* ABOUT THIS TASK
Reproduce exactly, and solely, the lines running from the top of the data below through the line with "The rule whereby", both inclusive. Omit pictures.

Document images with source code
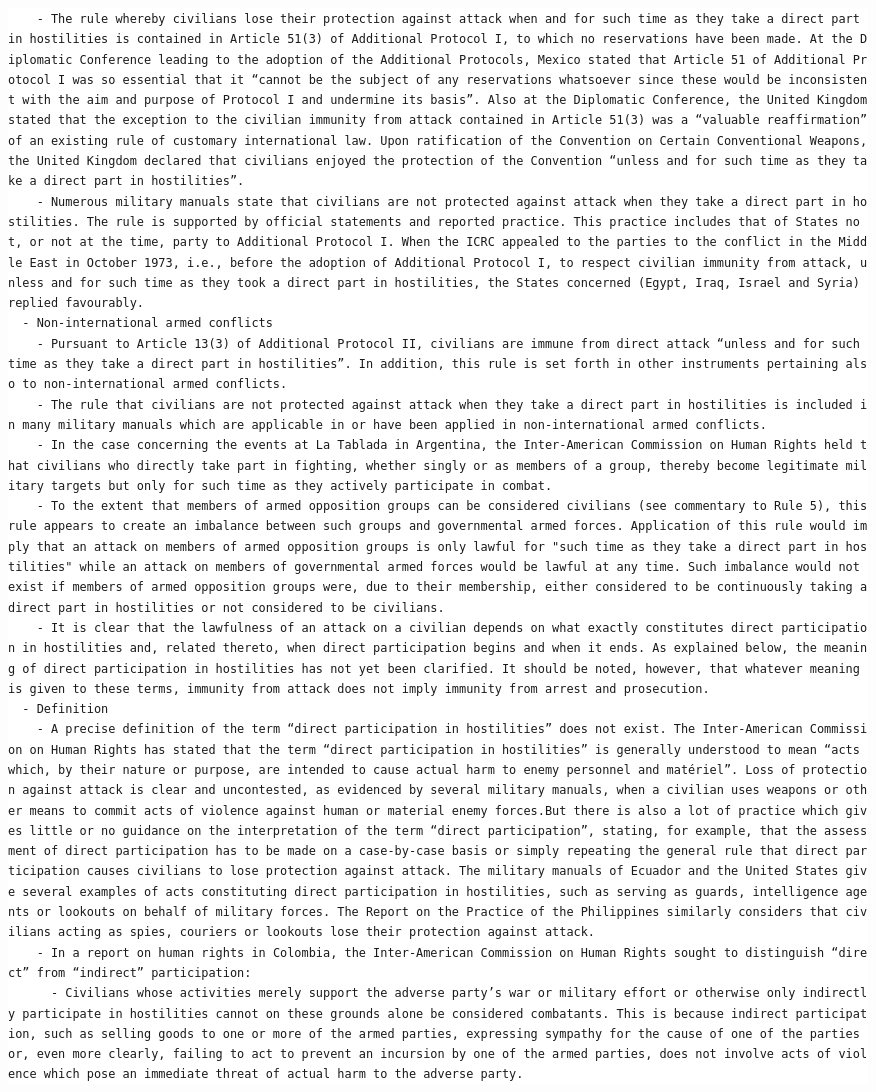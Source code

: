         - The rule whereby civilians lose their protection against attack when and for such time as they take a direct part in hostilities is contained in Article 51(3) of Additional Protocol I, to which no reservations have been made. At the Diplomatic Conference leading to the adoption of the Additional Protocols, Mexico stated that Article 51 of Additional Protocol I was so essential that it “cannot be the subject of any reservations whatsoever since these would be inconsistent with the aim and purpose of Protocol I and undermine its basis”. Also at the Diplomatic Conference, the United Kingdom stated that the exception to the civilian immunity from attack contained in Article 51(3) was a “valuable reaffirmation” of an existing rule of customary international law. Upon ratification of the Convention on Certain Conventional Weapons, the United Kingdom declared that civilians enjoyed the protection of the Convention “unless and for such time as they take a direct part in hostilities”.
        - Numerous military manuals state that civilians are not protected against attack when they take a direct part in hostilities. The rule is supported by official statements and reported practice. This practice includes that of States not, or not at the time, party to Additional Protocol I. When the ICRC appealed to the parties to the conflict in the Middle East in October 1973, i.e., before the adoption of Additional Protocol I, to respect civilian immunity from attack, unless and for such time as they took a direct part in hostilities, the States concerned (Egypt, Iraq, Israel and Syria) replied favourably.
      - Non-international armed conflicts
        - Pursuant to Article 13(3) of Additional Protocol II, civilians are immune from direct attack “unless and for such time as they take a direct part in hostilities”. In addition, this rule is set forth in other instruments pertaining also to non-international armed conflicts.
        - The rule that civilians are not protected against attack when they take a direct part in hostilities is included in many military manuals which are applicable in or have been applied in non-international armed conflicts.
        - In the case concerning the events at La Tablada in Argentina, the Inter-American Commission on Human Rights held that civilians who directly take part in fighting, whether singly or as members of a group, thereby become legitimate military targets but only for such time as they actively participate in combat.
        - To the extent that members of armed opposition groups can be considered civilians (see commentary to Rule 5), this rule appears to create an imbalance between such groups and governmental armed forces. Application of this rule would imply that an attack on members of armed opposition groups is only lawful for "such time as they take a direct part in hostilities" while an attack on members of governmental armed forces would be lawful at any time. Such imbalance would not exist if members of armed opposition groups were, due to their membership, either considered to be continuously taking a direct part in hostilities or not considered to be civilians.
        - It is clear that the lawfulness of an attack on a civilian depends on what exactly constitutes direct participation in hostilities and, related thereto, when direct participation begins and when it ends. As explained below, the meaning of direct participation in hostilities has not yet been clarified. It should be noted, however, that whatever meaning is given to these terms, immunity from attack does not imply immunity from arrest and prosecution.
      - Definition
        - A precise definition of the term “direct participation in hostilities” does not exist. The Inter-American Commission on Human Rights has stated that the term “direct participation in hostilities” is generally understood to mean “acts which, by their nature or purpose, are intended to cause actual harm to enemy personnel and matériel”. Loss of protection against attack is clear and uncontested, as evidenced by several military manuals, when a civilian uses weapons or other means to commit acts of violence against human or material enemy forces.But there is also a lot of practice which gives little or no guidance on the interpretation of the term “direct participation”, stating, for example, that the assessment of direct participation has to be made on a case-by-case basis or simply repeating the general rule that direct participation causes civilians to lose protection against attack. The military manuals of Ecuador and the United States give several examples of acts constituting direct participation in hostilities, such as serving as guards, intelligence agents or lookouts on behalf of military forces. The Report on the Practice of the Philippines similarly considers that civilians acting as spies, couriers or lookouts lose their protection against attack.
        - In a report on human rights in Colombia, the Inter-American Commission on Human Rights sought to distinguish “direct” from “indirect” participation:
          - Civilians whose activities merely support the adverse party’s war or military effort or otherwise only indirectly participate in hostilities cannot on these grounds alone be considered combatants. This is because indirect participation, such as selling goods to one or more of the armed parties, expressing sympathy for the cause of one of the parties or, even more clearly, failing to act to prevent an incursion by one of the armed parties, does not involve acts of violence which pose an immediate threat of actual harm to the adverse party.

* RESPONSE TO THE TASK
Source code

:         - The rule whereby civilians lose their protection against attack when and for such time as they take a direct part in hostilities is contained in Article 51(3) of Additional Protocol I, to which no reservations have been made. At the Diplomatic Conference leading to the adoption of the Additional Protocols, Mexico stated that Article 51 of Additional Protocol I was so essential that it “cannot be the subject of any reservations whatsoever since these would be inconsistent with the aim and purpose of Protocol I and undermine its basis”. Also at the Diplomatic Conference, the United Kingdom stated that the exception to the civilian immunity from attack contained in Article 51(3) was a “valuable reaffirmation” of an existing rule of customary international law. Upon ratification of the Convention on Certain Conventional Weapons, the United Kingdom declared that civilians enjoyed the protection of the Convention “unless and for such time as they take a direct part in hostilities”.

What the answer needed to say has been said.